▶ What is needed: Please work out how many lines in the data below contain "interface", and reply with that number alone.

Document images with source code

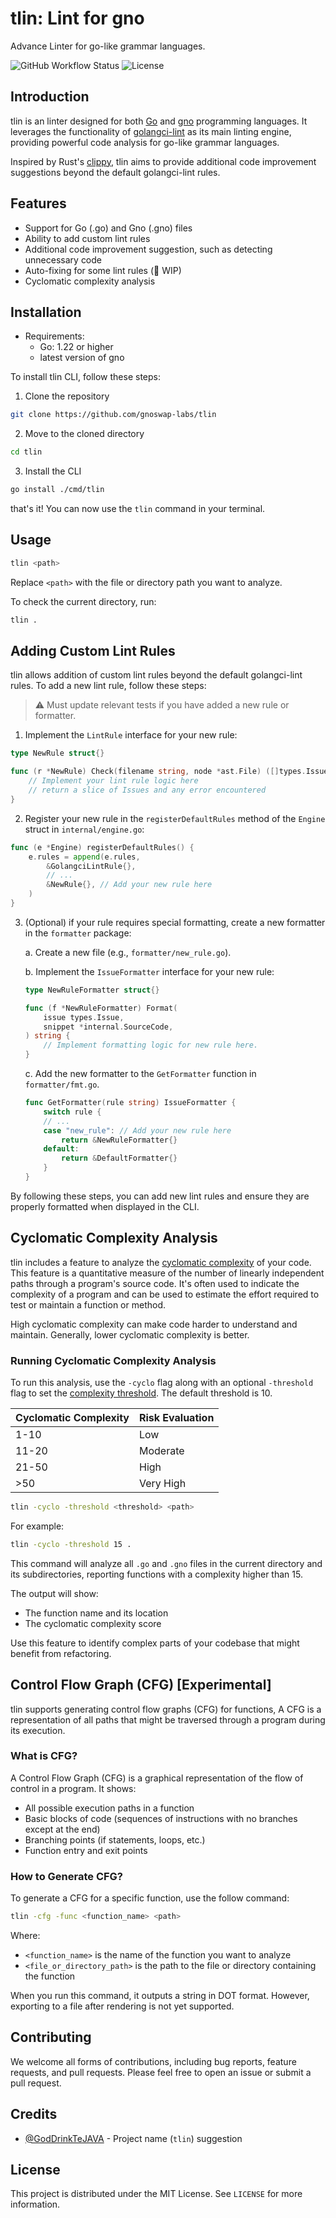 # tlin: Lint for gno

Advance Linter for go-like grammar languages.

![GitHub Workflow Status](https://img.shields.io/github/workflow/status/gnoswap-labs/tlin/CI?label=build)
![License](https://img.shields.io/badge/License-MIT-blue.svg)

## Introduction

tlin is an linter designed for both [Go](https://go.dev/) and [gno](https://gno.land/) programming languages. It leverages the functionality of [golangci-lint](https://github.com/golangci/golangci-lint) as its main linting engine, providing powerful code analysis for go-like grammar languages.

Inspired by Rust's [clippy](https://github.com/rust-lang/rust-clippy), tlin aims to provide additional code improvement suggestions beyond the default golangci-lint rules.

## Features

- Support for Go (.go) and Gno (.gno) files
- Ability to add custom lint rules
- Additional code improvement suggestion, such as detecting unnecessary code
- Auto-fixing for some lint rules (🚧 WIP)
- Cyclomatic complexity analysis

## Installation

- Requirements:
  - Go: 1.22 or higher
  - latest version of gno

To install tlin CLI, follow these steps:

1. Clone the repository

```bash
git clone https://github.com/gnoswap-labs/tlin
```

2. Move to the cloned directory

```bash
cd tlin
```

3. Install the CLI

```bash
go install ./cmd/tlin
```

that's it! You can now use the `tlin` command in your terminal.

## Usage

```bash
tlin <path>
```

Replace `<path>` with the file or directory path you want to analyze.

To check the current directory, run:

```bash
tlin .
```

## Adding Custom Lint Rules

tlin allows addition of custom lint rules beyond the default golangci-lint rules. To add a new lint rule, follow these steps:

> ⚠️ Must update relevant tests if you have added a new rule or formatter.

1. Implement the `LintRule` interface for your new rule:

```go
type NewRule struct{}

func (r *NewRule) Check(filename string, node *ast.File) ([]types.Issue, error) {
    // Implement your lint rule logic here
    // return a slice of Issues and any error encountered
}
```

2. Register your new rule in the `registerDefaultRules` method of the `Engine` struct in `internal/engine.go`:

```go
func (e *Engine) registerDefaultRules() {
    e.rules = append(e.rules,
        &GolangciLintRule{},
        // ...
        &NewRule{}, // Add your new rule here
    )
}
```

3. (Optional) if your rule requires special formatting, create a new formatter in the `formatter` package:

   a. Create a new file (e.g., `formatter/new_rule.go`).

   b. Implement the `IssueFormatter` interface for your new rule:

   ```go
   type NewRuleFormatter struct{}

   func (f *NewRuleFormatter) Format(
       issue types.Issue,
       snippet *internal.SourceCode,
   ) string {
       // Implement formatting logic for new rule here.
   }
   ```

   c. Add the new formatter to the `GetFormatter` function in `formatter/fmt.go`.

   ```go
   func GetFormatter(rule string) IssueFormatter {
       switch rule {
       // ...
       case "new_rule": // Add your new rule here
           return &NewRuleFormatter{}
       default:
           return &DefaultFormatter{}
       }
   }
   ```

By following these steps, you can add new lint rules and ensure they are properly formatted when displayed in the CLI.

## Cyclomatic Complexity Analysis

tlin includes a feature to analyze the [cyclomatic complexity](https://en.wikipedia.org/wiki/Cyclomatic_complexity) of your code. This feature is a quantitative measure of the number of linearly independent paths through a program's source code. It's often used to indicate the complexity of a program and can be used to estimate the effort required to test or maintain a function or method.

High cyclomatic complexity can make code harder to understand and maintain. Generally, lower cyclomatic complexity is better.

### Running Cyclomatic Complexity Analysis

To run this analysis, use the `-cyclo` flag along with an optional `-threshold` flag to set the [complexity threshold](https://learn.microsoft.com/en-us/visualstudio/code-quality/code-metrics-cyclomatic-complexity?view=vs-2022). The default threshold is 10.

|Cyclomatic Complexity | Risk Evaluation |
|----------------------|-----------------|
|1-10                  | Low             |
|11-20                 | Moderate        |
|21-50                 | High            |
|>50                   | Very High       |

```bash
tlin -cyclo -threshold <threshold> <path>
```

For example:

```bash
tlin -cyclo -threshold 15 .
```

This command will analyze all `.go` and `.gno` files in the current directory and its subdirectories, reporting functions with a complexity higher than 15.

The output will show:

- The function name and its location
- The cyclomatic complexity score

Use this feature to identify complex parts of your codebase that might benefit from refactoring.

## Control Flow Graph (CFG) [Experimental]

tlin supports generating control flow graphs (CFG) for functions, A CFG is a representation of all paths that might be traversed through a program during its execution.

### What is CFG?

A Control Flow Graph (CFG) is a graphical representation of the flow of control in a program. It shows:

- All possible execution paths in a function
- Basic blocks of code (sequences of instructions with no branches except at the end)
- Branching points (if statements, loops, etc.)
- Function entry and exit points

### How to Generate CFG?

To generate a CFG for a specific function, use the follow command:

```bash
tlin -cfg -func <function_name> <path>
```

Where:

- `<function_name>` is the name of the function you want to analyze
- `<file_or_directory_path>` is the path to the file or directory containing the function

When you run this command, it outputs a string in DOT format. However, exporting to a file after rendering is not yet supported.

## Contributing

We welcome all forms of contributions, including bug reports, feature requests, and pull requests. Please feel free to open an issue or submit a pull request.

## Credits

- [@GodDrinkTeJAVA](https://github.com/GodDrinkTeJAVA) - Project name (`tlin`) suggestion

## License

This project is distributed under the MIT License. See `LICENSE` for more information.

▶ Answer to this task: 2